CHAPITRE V

Le festin s'achevait. Olgo, le visage coloré par la bonne chère, regardait ses invités. Sa fille était à sa droite, Marc à sa gauche. Son intendant, un quinquagénaire au visage carré, se tenait à côté du Terrien, tandis qu'une duègne escortait Wanda. Le baron avait voulu honorer Ray pour son courage et il l'avait convié à sa table. Pâtés en croûte, volailles et quartiers de viande rôtie s'étaient succédé. Avec amusement, Marc observait Nancy et Anderson que leurs rôles subalternes confinaient au service. Ils devaient se contenter des restes. Le Terrien feignait de ne pas voir les regards furibonds de la jeune femme.

Lorsqu'un serviteur apporta un flacon d'eau-de-vie parfumée, le baron huma l'alcool puis porta un toast à son hôte.

-Messire Marc, votre venue est un signe du destin. Ce domaine a besoin d'un bras fort pour le protéger. Vous pourriez rester ici et prendre Wanda comme première épouse.

Marc leva son gobelet et répondit gravement :

-Je suis très sensible à votre proposition, qui m'honore. Cependant, avant de l'accepter, je désire accomplir un double devoir. D'abord, je me rendrai à la cour du roi Arth pour lui prêter serment.

Le baron hocha la tête en signe d'approbation.

-De plus, j'ai juré à mon père, sur son lit de mort, de consacrer une année à la recherche du Graal. Ensuite seulement, je serai libre.

-C'est une noble mais redoutable tâche. L'année dernière, j'étais à la cour du roi Arth. Un chevalier avait prêté le même serment, et il n'est jamais revenu. Vous devriez renoncer.

-Je ne puis me délier d'une promesse faite à un mourant. Toutefois je gagnerais du temps, si je savais dans quelle direction chercher.
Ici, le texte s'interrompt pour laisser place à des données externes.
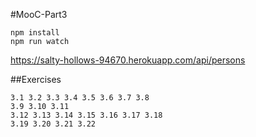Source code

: #MooC-Part3

```
npm install
npm run watch
```
https://salty-hollows-94670.herokuapp.com/api/persons

##Exercises
```
3.1 3.2 3.3 3.4 3.5 3.6 3.7 3.8
3.9 3.10 3.11
3.12 3.13 3.14 3.15 3.16 3.17 3.18
3.19 3.20 3.21 3.22
```
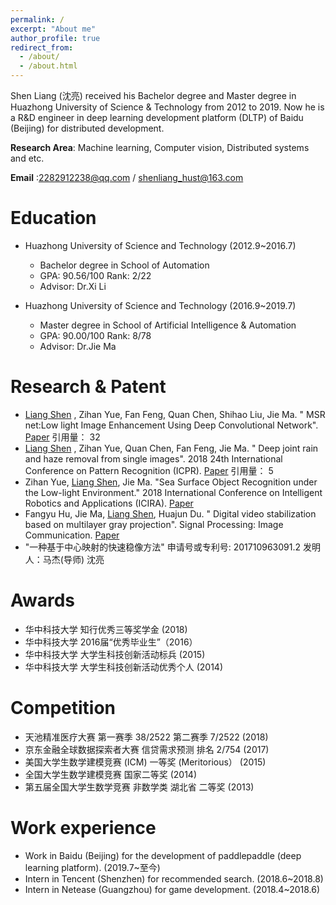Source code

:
```yaml
---
permalink: /
excerpt: "About me"
author_profile: true
redirect_from: 
  - /about/
  - /about.html
---
```


Shen Liang (沈亮) received his Bachelor degree and Master degree in Huazhong University of Science & Technology from 2012 to 2019. Now he is a R&D engineer in deep learning development platform (DLTP) of Baidu (Beijing) for distributed development.

**Research Area**: Machine learning, Computer vision, Distributed systems and etc.

**Email** :2282912238@qq.com / shenliang_hust@163.com


Education
======

- Huazhong University of Science and Technology (2012.9~2016.7)
  * Bachelor degree in School of Automation
  * GPA: 90.56/100    Rank: 2/22
  * Advisor: Dr.Xi Li
  
- Huazhong University of Science and Technology (2016.9~2019.7)
  * Master degree in School of Artificial Intelligence & Automation
  * GPA: 90.00/100    Rank: 8/78
  * Advisor: Dr.Jie Ma

Research & Patent
======
- <u>Liang Shen</u> , Zihan Yue, Fan Feng, Quan Chen, Shihao Liu, Jie Ma. " MSR net:Low light Image Enhancement Using Deep Convolutional Network". [Paper](https://arxiv.org/pdf/1711.02488) 引用量： 32
- <u>Liang Shen</u> , Zihan Yue, Quan Chen, Fan Feng, Jie Ma. " Deep joint rain and haze removal from single images". 2018 24th International Conference on Pattern Recognition (ICPR). [Paper](https://arxiv.org/pdf/1801.06769) 引用量： 5
- Zihan Yue, <u>Liang Shen</u>, Jie Ma. "Sea Surface Object Recognition under the Low-light Environment." 2018 International
Conference on Intelligent Robotics and Applications (ICIRA). [Paper](https://link.springer.com/chapter/10.1007/978-3-319-97589-4_29) 
- Fangyu Hu, Jie Ma, <u>Liang Shen</u>, Huajun Du. " Digital video stabilization based on multilayer gray projection". Signal Processing: Image Communication. [Paper](https://www.sciencedirect.com/science/article/abs/pii/S0923596518301012)
- "一种基于中心映射的快速稳像方法" 申请号或专利号: 201710963091.2 发明人：马杰(导师) 沈亮

Awards
======
- 华中科技大学 知行优秀三等奖学金 (2018)
- 华中科技大学 2016届“优秀毕业生”（2016）
- 华中科技大学 大学生科技创新活动标兵 (2015)
- 华中科技大学 大学生科技创新活动优秀个人 (2014)

Competition
======
- 天池精准医疗大赛 第一赛季 38/2522 第二赛季 7/2522 (2018)
- 京东金融全球数据探索者大赛 信贷需求预测 排名 2/754 (2017)
- 美国大学生数学建模竞赛 (ICM) 一等奖 (Meritorious） (2015)
- 全国大学生数学建模竞赛 国家二等奖 (2014)
- 第五届全国大学生数学竞赛 非数学类 湖北省 二等奖 (2013)

Work experience
======
- Work in Baidu (Beijing) for the development of paddlepaddle (deep learning platform). (2019.7~至今)
- Intern in Tencent (Shenzhen) for recommended search. (2018.6~2018.8)
- Intern in Netease (Guangzhou) for game development. (2018.4~2018.6)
-Lorsque vous serez au château du roi, il faut vous diriger toujours vers le Nord. A trois jours de marche se trouve un marais. On le dit sans fin et peuplé de créatures monstrueuses. On raconte encore qu'après de nombreux jours de marche se dresse une montagne. C'est là que se tiendrait le Graal. Nul n'a jamais pu l'approcher.

Le baron demeura un long moment silencieux, puis reprit :

-Si un être humain doit réussir dans cette quête, vous serez celui-là, car j'ai pu juger de votre vaillance.

Il se leva.

-Vous avez toute la nuit pour prendre votre décision. Mon âge me contraint au repos. Permettez-moi donc de me retirer. Ma fille vous conduira à votre appartement.

Marc suivit Wanda qui le mena dans une vaste chambre au premier étage. Deux chandelles grésillaient, éclairant un lit de bois recouvert de fourrures. La jeune femme fit asseoir le Terrien sur un tabouret et s'agenouilla pour lui enlever ses bottes. Puis elle l'aida à se dévêtir. Lorsqu'il fut couché, Wanda lui sourit et, d'un geste plein de grâce, dégrafa sa longue tunique. Elle émergea de son vêtement, nue, séduisante.

-Ta bravoure et ton courage méritent une récompense, murmura-t-elle en se glissant contre Marc.

Au contact de ce corps chaud et souple, Marc sentit sa fatigue s'envoler. Il prit Wanda dans ses bras.